La mise à jour de 2016 incluait deux études de plus (n = 196) et des publications avec des données supplémentaires pour quatre études déjà incluses. Par conséquent, la revue mise à jour inclut 7524 participants provenant de 40 essais contrôlés randomisés (ECR). Nous avons trouvé des données pertinentes pour deux comparaisons : la PCI par rapport aux soins standard et la PCI par rapport à la PCNI. La majorité des études présentaient un risque élevé de notification sélective. Aucune étude ne fournissait de données concernant la rechute ou l'amélioration importante de l'état mental.
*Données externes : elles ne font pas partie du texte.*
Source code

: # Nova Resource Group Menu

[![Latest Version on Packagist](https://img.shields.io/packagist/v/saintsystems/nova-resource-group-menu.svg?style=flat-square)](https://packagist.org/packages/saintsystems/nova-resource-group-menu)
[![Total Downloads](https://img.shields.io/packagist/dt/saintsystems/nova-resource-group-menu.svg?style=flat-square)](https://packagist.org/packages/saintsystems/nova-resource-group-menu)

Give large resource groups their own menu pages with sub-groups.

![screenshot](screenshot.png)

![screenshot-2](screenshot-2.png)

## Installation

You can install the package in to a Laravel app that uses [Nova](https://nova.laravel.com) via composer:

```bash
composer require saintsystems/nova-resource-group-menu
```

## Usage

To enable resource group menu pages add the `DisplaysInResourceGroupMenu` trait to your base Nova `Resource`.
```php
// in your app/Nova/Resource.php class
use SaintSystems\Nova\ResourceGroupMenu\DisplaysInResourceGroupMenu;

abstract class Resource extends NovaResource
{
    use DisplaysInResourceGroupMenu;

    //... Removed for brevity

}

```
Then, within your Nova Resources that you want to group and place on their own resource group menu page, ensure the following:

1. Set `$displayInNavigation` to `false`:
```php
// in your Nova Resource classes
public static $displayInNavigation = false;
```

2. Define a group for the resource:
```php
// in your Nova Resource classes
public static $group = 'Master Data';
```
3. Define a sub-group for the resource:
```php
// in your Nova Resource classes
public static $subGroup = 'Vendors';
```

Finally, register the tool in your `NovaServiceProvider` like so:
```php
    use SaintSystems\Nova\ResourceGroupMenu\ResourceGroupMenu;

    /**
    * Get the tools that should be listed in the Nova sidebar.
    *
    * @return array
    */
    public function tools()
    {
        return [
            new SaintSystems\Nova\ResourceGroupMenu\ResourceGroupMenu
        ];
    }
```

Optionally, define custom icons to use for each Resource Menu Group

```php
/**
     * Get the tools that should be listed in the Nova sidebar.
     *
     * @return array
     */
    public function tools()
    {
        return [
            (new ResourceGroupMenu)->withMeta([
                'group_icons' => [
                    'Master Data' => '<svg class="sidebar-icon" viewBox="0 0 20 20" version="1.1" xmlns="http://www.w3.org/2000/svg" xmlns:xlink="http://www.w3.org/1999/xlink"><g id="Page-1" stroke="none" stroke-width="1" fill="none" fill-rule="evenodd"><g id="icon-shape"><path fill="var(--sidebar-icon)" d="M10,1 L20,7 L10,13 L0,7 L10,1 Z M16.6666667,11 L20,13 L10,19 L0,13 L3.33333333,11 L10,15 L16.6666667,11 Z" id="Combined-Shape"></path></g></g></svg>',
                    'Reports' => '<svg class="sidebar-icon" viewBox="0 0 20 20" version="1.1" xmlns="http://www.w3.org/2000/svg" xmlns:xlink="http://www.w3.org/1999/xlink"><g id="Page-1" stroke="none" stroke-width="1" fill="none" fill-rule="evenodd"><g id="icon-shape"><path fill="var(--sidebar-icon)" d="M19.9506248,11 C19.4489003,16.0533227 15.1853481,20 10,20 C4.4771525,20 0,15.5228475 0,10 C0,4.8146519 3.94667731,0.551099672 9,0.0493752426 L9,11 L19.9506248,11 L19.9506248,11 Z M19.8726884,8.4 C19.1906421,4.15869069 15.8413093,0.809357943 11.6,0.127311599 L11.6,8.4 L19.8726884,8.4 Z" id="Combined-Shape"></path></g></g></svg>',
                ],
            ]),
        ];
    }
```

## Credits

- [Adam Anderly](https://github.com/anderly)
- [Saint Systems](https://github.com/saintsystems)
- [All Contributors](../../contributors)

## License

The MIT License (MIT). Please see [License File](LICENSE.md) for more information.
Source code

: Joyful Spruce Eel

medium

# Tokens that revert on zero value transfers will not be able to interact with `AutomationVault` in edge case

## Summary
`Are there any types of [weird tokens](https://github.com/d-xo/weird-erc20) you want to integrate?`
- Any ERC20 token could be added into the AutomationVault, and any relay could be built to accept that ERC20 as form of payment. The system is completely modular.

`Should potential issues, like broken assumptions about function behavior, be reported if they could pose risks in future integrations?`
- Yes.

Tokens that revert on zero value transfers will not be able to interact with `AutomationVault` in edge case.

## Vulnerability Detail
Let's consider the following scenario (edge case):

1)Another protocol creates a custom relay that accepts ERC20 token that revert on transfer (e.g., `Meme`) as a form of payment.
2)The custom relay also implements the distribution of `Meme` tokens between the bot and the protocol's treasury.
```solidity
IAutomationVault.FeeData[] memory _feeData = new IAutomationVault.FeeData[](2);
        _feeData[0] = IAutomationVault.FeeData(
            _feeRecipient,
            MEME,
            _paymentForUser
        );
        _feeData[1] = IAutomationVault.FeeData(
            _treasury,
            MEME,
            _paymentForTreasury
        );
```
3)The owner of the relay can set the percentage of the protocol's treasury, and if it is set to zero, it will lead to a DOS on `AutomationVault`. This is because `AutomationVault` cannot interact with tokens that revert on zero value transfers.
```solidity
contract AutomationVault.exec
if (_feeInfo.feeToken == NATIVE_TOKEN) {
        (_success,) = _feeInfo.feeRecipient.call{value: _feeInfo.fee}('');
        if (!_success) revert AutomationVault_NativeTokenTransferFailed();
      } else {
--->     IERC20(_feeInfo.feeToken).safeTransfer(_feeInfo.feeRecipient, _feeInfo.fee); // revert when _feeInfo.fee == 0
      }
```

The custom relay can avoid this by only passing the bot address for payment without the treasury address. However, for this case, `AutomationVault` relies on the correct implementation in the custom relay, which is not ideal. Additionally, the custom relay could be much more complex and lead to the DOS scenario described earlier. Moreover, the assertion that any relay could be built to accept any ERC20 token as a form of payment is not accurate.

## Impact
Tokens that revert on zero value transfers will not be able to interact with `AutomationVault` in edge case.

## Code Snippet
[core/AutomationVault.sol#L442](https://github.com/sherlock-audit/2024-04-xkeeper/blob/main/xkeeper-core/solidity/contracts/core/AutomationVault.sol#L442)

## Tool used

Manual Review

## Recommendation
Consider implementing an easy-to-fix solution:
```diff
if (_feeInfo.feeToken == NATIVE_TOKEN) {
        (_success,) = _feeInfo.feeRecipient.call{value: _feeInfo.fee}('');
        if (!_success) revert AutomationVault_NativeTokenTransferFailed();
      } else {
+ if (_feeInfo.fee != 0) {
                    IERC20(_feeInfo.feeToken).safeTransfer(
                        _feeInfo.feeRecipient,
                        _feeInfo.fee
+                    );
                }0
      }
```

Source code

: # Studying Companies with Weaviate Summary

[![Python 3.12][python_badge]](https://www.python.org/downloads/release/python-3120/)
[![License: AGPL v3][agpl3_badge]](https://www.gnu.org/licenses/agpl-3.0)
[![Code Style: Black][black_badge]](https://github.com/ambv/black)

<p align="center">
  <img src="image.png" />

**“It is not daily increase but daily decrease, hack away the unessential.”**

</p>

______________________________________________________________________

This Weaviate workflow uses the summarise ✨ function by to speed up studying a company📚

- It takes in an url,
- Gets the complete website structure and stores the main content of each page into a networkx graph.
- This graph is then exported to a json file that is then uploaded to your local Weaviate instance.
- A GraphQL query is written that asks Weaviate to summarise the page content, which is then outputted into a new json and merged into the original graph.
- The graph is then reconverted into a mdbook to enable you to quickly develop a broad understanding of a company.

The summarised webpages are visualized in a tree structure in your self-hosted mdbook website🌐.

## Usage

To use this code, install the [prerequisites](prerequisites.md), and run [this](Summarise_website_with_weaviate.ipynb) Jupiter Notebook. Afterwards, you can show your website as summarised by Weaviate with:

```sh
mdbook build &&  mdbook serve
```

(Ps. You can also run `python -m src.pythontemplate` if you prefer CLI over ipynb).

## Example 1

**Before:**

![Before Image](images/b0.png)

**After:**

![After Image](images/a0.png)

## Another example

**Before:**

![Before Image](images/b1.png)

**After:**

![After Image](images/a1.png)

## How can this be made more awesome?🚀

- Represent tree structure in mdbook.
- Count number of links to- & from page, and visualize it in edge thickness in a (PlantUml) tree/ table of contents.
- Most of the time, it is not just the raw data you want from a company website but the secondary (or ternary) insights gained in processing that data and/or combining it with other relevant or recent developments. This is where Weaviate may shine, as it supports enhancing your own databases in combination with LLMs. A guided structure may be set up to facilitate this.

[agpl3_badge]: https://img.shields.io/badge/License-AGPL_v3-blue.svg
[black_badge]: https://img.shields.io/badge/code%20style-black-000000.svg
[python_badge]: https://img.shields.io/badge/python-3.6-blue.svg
1. La PCI par rapport aux soins standard
Lorsque la PCI était comparée aux soins standard pour le critère de jugement de l'utilisation des services, la PCI réduisait légèrement le nombre de jours d'hospitalisation par mois (n = 3595, 24 ECR, DM -0,86, IC à 95 % -1,37 à -0,34, preuves de faible qualité). De même, pour le critère de jugement de l'état général, la PCI réduisait le nombre de personnes abandonnant l'essai prématurément (n = 1798, 13 ECR, RR 0,68, IC à 95 % 0,58 à 0,79, preuves de faible qualité). Pour le critère de jugement d'événements indésirables, les preuves montraient que la PCI pourrait n'avoir que peu ou pas d'effet sur la réduction du nombre de décès par suicide (n = 1456, 9 ECR, RR 0,68, IC à 95 % 0,31 à 1,51, preuves de faible qualité). En outre, pour le critère de jugement de fonctionnement social, il y avait une incertitude quant à l'effet de la PCI sur le chômage en raison de preuves de très faible qualité (n = 1129, 4 ECR, RR de 0,70, IC à 95 % 0,49 à 1,0, preuves de très faible qualité).
2. PCI par rapport à PCNI
Lorsque la PCI était comparée à la PCNI pour le critère de jugement de l'utilisation des services, il y avait des preuves de qualité modérée indiquant que la PCI n'a probablement que peu ou pas d'effet sur le nombre moyen de jours à l'hôpital par mois (n = 2220, 21 ECR, DM -0,08, IC à 95 % -0,37 à 0,21, preuves de qualité modérée) ou sur le nombre moyen d'hospitalisations (n = 678, 1 ECR, DM -0,18, IC à 95 % -0,41 à 0,05, preuves de qualité modérée) par rapport à la PCNI. Par ailleurs, les résultats ont montré que la PCI pourrait réduire le nombre de participants abandonnant l'intervention prématurément (n = 1970, 7 ECR, RR 0,70, IC à 95 % 0,52 à 0,95, preuves de faible qualité) et que la PCI pourrait n'avoir que peu ou pas d'effet sur la réduction du nombre de décès par suicide (n = 1152, 3 ECR, RR 0,88, IC à 95 % 0,27 à 2,84, preuves de faible qualité). Enfin, pour le critère de jugement de fonctionnement social, il y avait une incertitude quant à l'effet de la PCI sur le chômage par rapport à la PCNI (n = 73, 1 ECR, RR 1,46, IC à 95 % 0,45 à 4,74, preuves de très faible qualité).
3. Fidélité au TCA
Dans la méta-régression, nous avons trouvé que i.) plus la PCI adhère au modèle TCA, plus elle est efficace pour réduire la durée du séjour à l'hôpital (coefficient variable de « fidélité d'organisation » -0,36, IC à 95 % -0,66 à -0,07) ; et ii.) plus le niveau d'utilisation de l'hôpital de référence dans la population est haut, plus la PCI est efficace pour réduire la durée du séjour à l'hôpital (coefficient variable « niveau d'utilisation de l'hôpital de référence » -0,20, IC à 95 % -0,32 à -0,10). En combinant ces deux variables dans le modèle, la « fidélité d'organisation » n'est plus significative, mais le « niveau d'utilisation de l'hôpital de référence » influence encore significativement la durée du séjour hospitalier (coefficient de régression de -0,18, IC à 95 % -0,29 à -0,07, P = 0,0027).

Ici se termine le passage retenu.